→ Exercise details:
I'd like the entries that follow repeated exactly, with the pictures left out.

→ Task material:
====
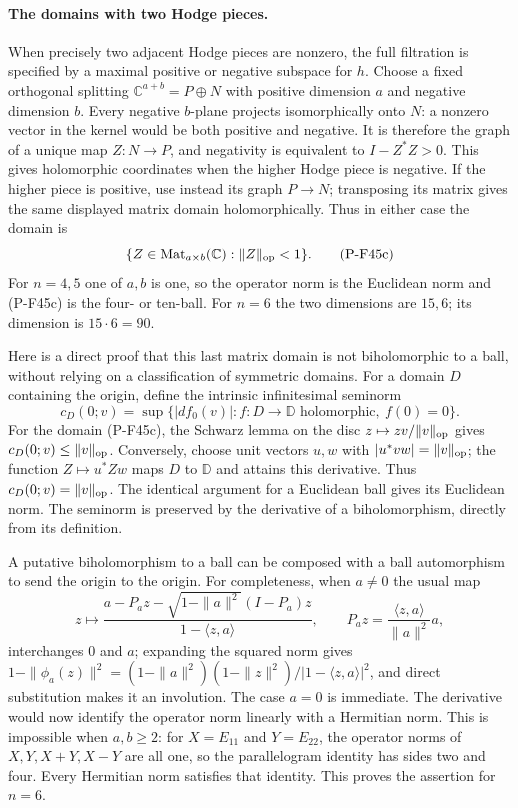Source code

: \paragraph{The domains with two Hodge pieces.}
When precisely two adjacent Hodge pieces are nonzero,
the full filtration is specified by a maximal positive
or negative subspace for $h$. Choose a fixed orthogonal
splitting $\mathbb C^{a+b}=P\oplus N$ with positive
dimension $a$ and negative dimension $b$. Every negative
$b$-plane projects isomorphically onto $N$: a nonzero
vector in the kernel would be both positive and negative.
It is therefore the graph of a unique map $Z:N\to P$,
and negativity is equivalent to $I-Z^*Z>0$. This gives
holomorphic coordinates when the higher Hodge piece is
negative. If the higher piece is positive, use instead
its graph $P\to N$; transposing its matrix gives the
same displayed matrix domain holomorphically. Thus in
either case the domain is
\[
              \{Z\in\operatorname{Mat}_{a\times b}(\mathbb C):
                        \|Z\|_{\rm op}<1\}.
 \tag{P-F45c}
\]
For $n=4,5$ one of $a,b$ is one, so the operator norm is
the Euclidean norm and (P-F45c) is the four- or ten-ball.
For $n=6$ the two dimensions are $15,6$; its dimension
is $15\cdot6=90$.

Here is a direct proof that this last matrix domain is
not biholomorphic to a ball, without relying on a
classification of symmetric domains. For a domain $D$
containing the origin, define the intrinsic infinitesimal
seminorm
\[
 c_D(0;v)=\sup\{|df_0(v)|:f:D\to\mathbb D
                  \text{ holomorphic},\ f(0)=0\}.
\]
For the domain (P-F45c), the Schwarz lemma on the disc
$z\mapsto z v/\|v\|_{\rm op}$ gives
$c_D(0;v)\le\|v\|_{\rm op}$. Conversely, choose unit
vectors $u,w$ with $|u^*vw|=\|v\|_{\rm op}$; the function
$Z\mapsto u^*Zw$ maps $D$ to $\mathbb D$ and attains
this derivative. Thus $c_D(0;v)=\|v\|_{\rm op}$.
The identical argument for a Euclidean ball gives its
Euclidean norm. The seminorm is preserved by the
derivative of a biholomorphism, directly from its definition.

A putative biholomorphism to a ball can be composed with
a ball automorphism to send the origin to the origin.
For completeness, when $a\ne0$ the usual map
\[
 z\longmapsto
 \frac{a-P_a z-\sqrt{1-\|a\|^2}(I-P_a)z}
      {1-\langle z,a\rangle},
 \qquad P_a z=\frac{\langle z,a\rangle}{\|a\|^2}a,
\]
interchanges $0$ and $a$; expanding the squared norm
gives
$1-\|\phi_a(z)\|^2=(1-\|a\|^2)(1-\|z\|^2)
/|1-\langle z,a\rangle|^2$, and direct substitution makes
it an involution. The case $a=0$ is immediate.
The derivative would now identify the operator norm
linearly with a Hermitian norm. This is impossible when
$a,b\ge2$: for $X=E_{11}$ and $Y=E_{22}$, the operator
norms of $X,Y,X+Y,X-Y$ are all one, so the parallelogram
identity has sides two and four. Every Hermitian norm
satisfies that identity. This proves the assertion for
$n=6$.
====
→ Response box:
Source code

: \paragraph{The domains with two Hodge pieces.}
When precisely two adjacent Hodge pieces are nonzero,
the full filtration is specified by a maximal positive
or negative subspace for $h$. Choose a fixed orthogonal
splitting $\mathbb C^{a+b}=P\oplus N$ with positive
dimension $a$ and negative dimension $b$. Every negative
$b$-plane projects isomorphically onto $N$: a nonzero
vector in the kernel would be both positive and negative.
It is therefore the graph of a unique map $Z:N\to P$,
and negativity is equivalent to $I-Z^*Z>0$. This gives
holomorphic coordinates when the higher Hodge piece is
negative. If the higher piece is positive, use instead
its graph $P\to N$; transposing its matrix gives the
same displayed matrix domain holomorphically. Thus in
either case the domain is
\[
              \{Z\in\operatorname{Mat}_{a\times b}(\mathbb C):
                        \|Z\|_{\rm op}<1\}.
 \tag{P-F45c}
\]
For $n=4,5$ one of $a,b$ is one, so the operator norm is
the Euclidean norm and (P-F45c) is the four- or ten-ball.
For $n=6$ the two dimensions are $15,6$; its dimension
is $15\cdot6=90$.

Here is a direct proof that this last matrix domain is
not biholomorphic to a ball, without relying on a
classification of symmetric domains. For a domain $D$
containing the origin, define the intrinsic infinitesimal
seminorm
\[
 c_D(0;v)=\sup\{|df_0(v)|:f:D\to\mathbb D
                  \text{ holomorphic},\ f(0)=0\}.
\]
For the domain (P-F45c), the Schwarz lemma on the disc
$z\mapsto z v/\|v\|_{\rm op}$ gives
$c_D(0;v)\le\|v\|_{\rm op}$. Conversely, choose unit
vectors $u,w$ with $|u^*vw|=\|v\|_{\rm op}$; the function
$Z\mapsto u^*Zw$ maps $D$ to $\mathbb D$ and attains
this derivative. Thus $c_D(0;v)=\|v\|_{\rm op}$.
The identical argument for a Euclidean ball gives its
Euclidean norm. The seminorm is preserved by the
derivative of a biholomorphism, directly from its definition.

A putative biholomorphism to a ball can be composed with
a ball automorphism to send the origin to the origin.
For completeness, when $a\ne0$ the usual map
\[
 z\longmapsto
 \frac{a-P_a z-\sqrt{1-\|a\|^2}(I-P_a)z}
      {1-\langle z,a\rangle},
 \qquad P_a z=\frac{\langle z,a\rangle}{\|a\|^2}a,
\]
interchanges $0$ and $a$; expanding the squared norm
gives
$1-\|\phi_a(z)\|^2=(1-\|a\|^2)(1-\|z\|^2)
/|1-\langle z,a\rangle|^2$, and direct substitution makes
it an involution. The case $a=0$ is immediate.
The derivative would now identify the operator norm
linearly with a Hermitian norm. This is impossible when
$a,b\ge2$: for $X=E_{11}$ and $Y=E_{22}$, the operator
norms of $X,Y,X+Y,X-Y$ are all one, so the parallelogram
identity has sides two and four. Every Hermitian norm
satisfies that identity. This proves the assertion for
$n=6$.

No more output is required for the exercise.